Methodology article

Method changes to early conciliation and employment tribunal data for England, Scotland and Wales: 2023 to 2024

Published

Introduction

Recent changes to the case management system in Acas have meant that the way early conciliation and employment tribunal cases are counted and recorded has changed. Numbers are no longer directly comparable to the old method of reporting but will more accurately reflect the number of cases in our system.

1. Main changes

We no longer present cases as net and gross but as:

  • individual
  • group
  • cases within groups

We are better able to identify and remove duplicate cases due to an upgrade to our case management system so duplicate case volumes will be lower and reporting will be more accurate.

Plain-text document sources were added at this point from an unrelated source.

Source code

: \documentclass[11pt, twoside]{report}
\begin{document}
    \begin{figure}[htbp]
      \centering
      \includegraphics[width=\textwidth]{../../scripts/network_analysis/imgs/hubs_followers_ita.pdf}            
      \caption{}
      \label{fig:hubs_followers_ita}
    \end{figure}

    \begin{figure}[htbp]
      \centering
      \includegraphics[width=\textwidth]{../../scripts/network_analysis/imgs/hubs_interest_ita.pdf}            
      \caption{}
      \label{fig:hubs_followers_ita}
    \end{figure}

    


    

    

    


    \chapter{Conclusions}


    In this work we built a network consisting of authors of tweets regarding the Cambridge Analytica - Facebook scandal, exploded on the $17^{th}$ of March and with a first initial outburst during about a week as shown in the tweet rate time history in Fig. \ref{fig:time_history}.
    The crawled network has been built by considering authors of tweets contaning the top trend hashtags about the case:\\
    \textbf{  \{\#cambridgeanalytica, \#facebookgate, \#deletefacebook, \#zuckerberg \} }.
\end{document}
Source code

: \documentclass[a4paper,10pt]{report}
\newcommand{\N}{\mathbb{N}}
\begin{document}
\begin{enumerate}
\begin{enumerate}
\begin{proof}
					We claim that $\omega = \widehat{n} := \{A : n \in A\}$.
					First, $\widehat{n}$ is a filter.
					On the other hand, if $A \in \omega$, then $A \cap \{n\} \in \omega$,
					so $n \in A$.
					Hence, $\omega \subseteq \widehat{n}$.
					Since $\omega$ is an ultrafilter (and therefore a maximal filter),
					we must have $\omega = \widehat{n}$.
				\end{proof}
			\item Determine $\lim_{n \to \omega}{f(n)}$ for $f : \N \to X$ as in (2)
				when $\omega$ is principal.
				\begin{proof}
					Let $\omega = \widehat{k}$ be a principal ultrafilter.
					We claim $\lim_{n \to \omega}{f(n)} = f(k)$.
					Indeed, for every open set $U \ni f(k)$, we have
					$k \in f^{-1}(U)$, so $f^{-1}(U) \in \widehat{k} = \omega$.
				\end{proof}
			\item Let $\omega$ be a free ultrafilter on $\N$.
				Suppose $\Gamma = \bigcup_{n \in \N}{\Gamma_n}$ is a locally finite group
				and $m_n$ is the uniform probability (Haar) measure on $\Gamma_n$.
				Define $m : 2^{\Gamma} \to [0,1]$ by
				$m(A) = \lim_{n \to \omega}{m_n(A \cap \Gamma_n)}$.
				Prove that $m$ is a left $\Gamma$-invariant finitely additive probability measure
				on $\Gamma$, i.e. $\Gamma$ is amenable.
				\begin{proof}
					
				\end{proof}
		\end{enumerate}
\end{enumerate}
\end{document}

Numbers can no longer be directly compared to early conciliation statistics published before 2020, nor to employment tribunal statistics.

2. Overview

In most cases, prospective employment tribunal (ET) claimants are required to contact Acas before making a claim to the employment tribunal, which gives Acas the opportunity to talk to claimants about the benefits of conciliation (although it is not mandatory to take up this offer).

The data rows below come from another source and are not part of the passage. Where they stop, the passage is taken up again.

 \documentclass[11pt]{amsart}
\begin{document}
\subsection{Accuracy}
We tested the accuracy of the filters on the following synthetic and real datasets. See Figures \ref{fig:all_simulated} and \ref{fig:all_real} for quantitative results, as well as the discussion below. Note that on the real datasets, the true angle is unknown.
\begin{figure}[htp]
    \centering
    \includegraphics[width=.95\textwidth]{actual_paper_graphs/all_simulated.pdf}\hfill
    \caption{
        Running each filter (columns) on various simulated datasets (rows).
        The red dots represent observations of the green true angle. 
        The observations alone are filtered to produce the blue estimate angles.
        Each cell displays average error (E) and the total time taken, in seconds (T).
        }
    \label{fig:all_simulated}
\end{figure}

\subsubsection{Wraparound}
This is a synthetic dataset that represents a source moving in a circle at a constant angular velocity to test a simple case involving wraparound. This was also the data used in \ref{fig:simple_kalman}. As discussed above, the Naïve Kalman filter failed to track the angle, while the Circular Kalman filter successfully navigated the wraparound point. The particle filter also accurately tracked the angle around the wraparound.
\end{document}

Early conciliation is the service offered at this point, with the conciliation offered after a claim has been submitted to the employment tribunal known as 'post-ET1 conciliation'. In between these 2 stages, Acas can continue to work with parties in dispute, offer conciliation, and resolve matters so that the application to the employment tribunal might still be avoided. 

Acas holds management information on these case numbers, statistics on which were published up until December 2018. A recent change in the case management system at Acas has resulted in a change in the way our early conciliation and employment tribunal cases are recorded. 

This methodology article describes these changes and considers: 

  • the impact of this change on case numbers compared with statistics published up until December 2018 
  • how these statistics align with HM Courts and Tribunals Service (HMCTS) tribunal statistics

There have been 2 major breaks in the publication of these statistics. The first due to a change in case management system and methodology for registration of cases. This happened in 2018 and meant subsequent data was not directly comparable to the new release. A further error in the data was discovered in 2021 and the publication was removed for investigation.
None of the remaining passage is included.